S&P casts doubt on Tether’s stability, USDT reserves

S&P Global Ratings has expressed concerns about the ability of Tether (USDT) to maintain its peg to the U.S. dollar, reserve transparency, risk appetite, and more.

S&P casts doubt on Tether's stability, USDT reserves

In its newly introduced Stablecoin Stability Assessment, Tether, the world’s largest stablecoin by market capitalization, received a score of 4 out of 5, indicating a “constrained” capability. A score of 1 represents the strongest ability to maintain value relative to a fiat currency.

S&P’s evaluation system, designed to assess the stability of stablecoins in the cryptocurrency market, aims to gauge their ability to maintain a stable value against traditional currencies. This assessment is particularly noteworthy as stablecoins like Tether are crucial in bridging the crypto and traditional financial systems, acting both as digital payment methods and as alternatives to fiat currencies in crypto transactions.

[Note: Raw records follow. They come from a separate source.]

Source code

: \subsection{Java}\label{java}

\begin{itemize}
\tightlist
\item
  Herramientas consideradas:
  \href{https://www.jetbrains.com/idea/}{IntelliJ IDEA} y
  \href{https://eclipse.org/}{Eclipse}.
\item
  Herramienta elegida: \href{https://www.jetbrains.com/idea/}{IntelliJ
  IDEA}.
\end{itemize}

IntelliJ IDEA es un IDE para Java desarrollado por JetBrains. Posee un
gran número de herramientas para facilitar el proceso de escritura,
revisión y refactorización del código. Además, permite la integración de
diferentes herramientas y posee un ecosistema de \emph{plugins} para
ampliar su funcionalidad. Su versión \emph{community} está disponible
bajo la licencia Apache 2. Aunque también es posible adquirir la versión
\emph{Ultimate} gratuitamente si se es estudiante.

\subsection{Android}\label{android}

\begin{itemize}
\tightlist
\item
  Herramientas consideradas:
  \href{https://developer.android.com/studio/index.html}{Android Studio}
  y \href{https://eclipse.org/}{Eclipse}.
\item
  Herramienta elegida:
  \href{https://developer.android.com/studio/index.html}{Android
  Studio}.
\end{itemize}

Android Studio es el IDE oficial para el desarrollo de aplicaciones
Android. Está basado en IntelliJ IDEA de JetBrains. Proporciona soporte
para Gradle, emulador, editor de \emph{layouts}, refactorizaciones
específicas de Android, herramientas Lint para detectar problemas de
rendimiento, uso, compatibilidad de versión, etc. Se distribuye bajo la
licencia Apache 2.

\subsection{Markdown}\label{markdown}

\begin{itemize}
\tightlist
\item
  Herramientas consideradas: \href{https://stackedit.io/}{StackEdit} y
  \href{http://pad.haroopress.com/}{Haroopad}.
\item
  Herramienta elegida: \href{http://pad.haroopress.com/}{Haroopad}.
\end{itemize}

“The quality of the assets backing the stablecoin is a critical driver of the final assessment. Weaknesses in other areas, including regulation and supervision, governance, transparency, liquidity and redeemability, and track record, contributed to those stablecoins with lower assessments,” S&P wrote.

The assessment highlighted concerns regarding Tether’s reserve transparency and risk appetite. Tether’s USDT, despite being the most widely used stablecoin with a market cap of $90 billion, scored lower than its competitors. In contrast, Circle’s USDC, the second-largest stablecoin with a $24 billion market cap, along with Gemini dollar (GUSD) and Pax Dollar (USDP), received a score of 2, denoting a “strong” rating.

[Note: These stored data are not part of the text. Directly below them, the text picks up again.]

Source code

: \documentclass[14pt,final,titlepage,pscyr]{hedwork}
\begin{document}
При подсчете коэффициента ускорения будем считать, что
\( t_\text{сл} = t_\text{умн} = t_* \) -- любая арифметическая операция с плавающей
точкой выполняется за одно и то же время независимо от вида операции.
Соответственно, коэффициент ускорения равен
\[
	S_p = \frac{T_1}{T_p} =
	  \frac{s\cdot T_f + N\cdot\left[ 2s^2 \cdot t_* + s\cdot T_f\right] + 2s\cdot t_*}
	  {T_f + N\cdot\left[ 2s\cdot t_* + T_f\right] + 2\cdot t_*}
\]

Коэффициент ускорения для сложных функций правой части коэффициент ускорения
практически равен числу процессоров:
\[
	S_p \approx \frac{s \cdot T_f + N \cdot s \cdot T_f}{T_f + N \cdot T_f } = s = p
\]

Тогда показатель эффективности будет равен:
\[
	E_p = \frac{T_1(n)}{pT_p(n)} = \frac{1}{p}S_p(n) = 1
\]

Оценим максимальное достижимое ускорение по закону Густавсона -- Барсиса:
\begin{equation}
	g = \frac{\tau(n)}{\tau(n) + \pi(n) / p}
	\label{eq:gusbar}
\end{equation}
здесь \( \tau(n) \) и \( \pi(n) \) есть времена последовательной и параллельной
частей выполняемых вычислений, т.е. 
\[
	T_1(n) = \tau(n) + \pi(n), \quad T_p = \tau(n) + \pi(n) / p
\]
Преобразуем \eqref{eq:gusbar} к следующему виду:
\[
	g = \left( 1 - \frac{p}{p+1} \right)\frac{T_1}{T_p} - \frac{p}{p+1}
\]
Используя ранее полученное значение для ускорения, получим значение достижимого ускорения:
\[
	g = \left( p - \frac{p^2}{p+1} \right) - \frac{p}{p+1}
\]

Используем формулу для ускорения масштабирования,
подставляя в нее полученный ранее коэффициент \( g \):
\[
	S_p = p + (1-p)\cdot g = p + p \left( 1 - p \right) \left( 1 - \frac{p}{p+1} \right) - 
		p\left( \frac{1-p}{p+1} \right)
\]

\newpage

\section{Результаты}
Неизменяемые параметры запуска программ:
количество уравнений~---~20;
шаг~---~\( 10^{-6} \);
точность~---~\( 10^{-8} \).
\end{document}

“The riskier assets making up 15% of the collateralization ratio comprise corporate bonds, precious metals, bitcoin, secured loans, and other investments. Our asset assessment of 4 (constrained) reflects a lack of information on entities that are custodians, counterparties, or bank account providers of USDT’s reserves,” adds the report.

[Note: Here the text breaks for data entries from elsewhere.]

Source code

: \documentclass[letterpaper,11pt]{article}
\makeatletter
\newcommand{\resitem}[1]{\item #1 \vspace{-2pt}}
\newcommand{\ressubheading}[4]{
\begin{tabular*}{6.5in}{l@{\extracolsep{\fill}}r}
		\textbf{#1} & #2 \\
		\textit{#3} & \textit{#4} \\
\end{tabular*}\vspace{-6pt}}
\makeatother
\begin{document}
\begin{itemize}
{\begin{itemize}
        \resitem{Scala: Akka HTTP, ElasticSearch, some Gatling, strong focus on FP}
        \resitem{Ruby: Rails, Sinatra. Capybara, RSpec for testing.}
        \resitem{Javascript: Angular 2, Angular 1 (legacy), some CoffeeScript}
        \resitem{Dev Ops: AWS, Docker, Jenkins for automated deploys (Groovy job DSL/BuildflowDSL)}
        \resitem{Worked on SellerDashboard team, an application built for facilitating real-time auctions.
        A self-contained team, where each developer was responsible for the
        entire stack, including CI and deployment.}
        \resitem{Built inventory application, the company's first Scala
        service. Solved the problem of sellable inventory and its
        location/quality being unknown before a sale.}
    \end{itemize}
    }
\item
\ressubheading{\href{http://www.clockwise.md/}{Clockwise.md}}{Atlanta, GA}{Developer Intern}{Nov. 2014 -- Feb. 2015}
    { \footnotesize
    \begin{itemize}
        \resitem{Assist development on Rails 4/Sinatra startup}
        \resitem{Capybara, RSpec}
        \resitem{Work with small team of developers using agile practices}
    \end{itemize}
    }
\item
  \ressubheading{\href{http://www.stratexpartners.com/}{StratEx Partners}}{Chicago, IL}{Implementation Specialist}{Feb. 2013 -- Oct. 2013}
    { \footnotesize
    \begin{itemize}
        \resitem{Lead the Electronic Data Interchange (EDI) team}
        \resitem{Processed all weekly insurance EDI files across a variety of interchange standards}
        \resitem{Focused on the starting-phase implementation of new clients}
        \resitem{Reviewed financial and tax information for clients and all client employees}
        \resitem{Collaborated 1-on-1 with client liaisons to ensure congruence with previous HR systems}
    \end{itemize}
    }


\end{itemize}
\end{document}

S&P notes that a big portion of Tether’s reserves consists of “low-risk assets,” primarily short-term U.S. treasuries. However, Tether doesn’t disclose details about the custodians, counterparties, or banks associated with these assets, which raises concerns about transparency.

The report also identifies shortcomings in Tether’s operations, including the absence of a clear regulatory framework governing its operations, limitations on primary redeemability, and a lack of asset segregation.

The implications of S&P’s assessment on investment decisions, particularly among highly regulated traditional finance (TradFi) firms, remains to be seen. TradFi firms often rely on the transparency of stablecoin operators, and USDC has been viewed as a more transparent option compared to USDT, given its more frequent reporting on reserve holdings and composition.